━━━━━ SOURCE MATERIAL

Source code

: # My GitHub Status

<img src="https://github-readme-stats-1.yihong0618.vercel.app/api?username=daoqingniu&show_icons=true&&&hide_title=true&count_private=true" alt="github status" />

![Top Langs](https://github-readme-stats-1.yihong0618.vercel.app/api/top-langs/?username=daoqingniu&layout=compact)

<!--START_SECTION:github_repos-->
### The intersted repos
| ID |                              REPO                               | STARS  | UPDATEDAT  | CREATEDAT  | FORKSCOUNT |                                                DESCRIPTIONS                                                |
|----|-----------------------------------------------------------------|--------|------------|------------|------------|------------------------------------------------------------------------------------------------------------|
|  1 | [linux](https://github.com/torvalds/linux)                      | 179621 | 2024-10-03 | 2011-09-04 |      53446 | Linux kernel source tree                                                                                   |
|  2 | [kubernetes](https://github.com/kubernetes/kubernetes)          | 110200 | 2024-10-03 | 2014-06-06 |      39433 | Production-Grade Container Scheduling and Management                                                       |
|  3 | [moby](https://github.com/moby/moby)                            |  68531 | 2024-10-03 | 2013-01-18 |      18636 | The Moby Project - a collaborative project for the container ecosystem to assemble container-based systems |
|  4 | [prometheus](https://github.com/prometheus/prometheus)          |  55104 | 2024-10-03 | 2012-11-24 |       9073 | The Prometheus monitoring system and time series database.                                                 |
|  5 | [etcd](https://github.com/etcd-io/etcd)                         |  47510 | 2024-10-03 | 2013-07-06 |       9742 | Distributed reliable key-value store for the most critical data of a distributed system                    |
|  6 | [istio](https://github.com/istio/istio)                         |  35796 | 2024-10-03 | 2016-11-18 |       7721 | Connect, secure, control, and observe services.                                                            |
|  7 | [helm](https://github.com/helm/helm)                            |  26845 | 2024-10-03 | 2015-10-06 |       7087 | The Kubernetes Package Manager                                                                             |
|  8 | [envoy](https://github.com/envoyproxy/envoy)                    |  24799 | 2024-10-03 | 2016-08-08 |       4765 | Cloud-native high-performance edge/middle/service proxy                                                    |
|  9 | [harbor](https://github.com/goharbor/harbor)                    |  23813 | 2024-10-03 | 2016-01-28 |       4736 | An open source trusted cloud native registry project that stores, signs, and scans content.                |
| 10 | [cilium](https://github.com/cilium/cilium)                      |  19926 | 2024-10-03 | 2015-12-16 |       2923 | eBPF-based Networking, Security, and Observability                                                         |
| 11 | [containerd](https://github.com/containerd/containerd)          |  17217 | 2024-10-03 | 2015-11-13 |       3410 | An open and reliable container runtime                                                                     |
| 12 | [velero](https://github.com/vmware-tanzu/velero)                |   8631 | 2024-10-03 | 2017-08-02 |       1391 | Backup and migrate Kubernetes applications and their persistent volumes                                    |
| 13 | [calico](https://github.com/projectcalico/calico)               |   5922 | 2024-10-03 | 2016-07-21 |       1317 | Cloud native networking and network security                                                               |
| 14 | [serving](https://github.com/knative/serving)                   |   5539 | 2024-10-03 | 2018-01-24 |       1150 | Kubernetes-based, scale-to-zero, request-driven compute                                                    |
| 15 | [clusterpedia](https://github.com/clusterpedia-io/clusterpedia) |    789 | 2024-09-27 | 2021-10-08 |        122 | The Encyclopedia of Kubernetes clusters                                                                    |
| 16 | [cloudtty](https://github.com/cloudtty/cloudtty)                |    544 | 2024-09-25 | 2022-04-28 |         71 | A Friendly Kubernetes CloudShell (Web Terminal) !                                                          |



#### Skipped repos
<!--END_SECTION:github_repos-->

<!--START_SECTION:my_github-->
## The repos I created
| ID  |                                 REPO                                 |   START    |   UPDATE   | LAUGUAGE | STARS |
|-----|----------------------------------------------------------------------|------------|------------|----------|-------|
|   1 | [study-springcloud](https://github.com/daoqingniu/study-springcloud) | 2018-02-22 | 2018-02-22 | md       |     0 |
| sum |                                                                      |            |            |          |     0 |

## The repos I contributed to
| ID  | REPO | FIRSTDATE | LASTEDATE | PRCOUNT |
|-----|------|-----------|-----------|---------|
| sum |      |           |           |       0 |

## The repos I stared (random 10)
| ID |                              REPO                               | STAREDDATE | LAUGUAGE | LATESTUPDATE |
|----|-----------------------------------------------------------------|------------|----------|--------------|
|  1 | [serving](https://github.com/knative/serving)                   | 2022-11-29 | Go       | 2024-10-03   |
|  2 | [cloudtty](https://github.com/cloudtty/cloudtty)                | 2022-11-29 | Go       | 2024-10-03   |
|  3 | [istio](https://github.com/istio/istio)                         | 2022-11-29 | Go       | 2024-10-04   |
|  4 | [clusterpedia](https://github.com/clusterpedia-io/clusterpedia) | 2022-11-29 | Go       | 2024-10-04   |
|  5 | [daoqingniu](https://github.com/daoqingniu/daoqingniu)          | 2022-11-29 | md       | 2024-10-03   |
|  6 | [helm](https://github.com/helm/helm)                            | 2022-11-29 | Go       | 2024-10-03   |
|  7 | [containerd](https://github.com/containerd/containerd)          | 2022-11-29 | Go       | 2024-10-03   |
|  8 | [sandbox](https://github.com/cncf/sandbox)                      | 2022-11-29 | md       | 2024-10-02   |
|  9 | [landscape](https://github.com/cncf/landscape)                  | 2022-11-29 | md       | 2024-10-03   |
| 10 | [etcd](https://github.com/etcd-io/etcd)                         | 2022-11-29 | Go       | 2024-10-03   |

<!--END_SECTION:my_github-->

━━━━━━━━━━

• **HOW TO COMPLETE THIS TASK**: Using the entries above, restate word for word every line from the one that contains "7 | [containerd](https://github.com/containerd/containerd)" through the last.

• **TASK ANSWER**:
|  7 | [containerd](https://github.com/containerd/containerd)          | 2022-11-29 | Go       | 2024-10-03   |
|  8 | [sandbox](https://github.com/cncf/sandbox)                      | 2022-11-29 | md       | 2024-10-02   |
|  9 | [landscape](https://github.com/cncf/landscape)                  | 2022-11-29 | md       | 2024-10-03   |
| 10 | [etcd](https://github.com/etcd-io/etcd)                         | 2022-11-29 | Go       | 2024-10-03   |

<!--END_SECTION:my_github-->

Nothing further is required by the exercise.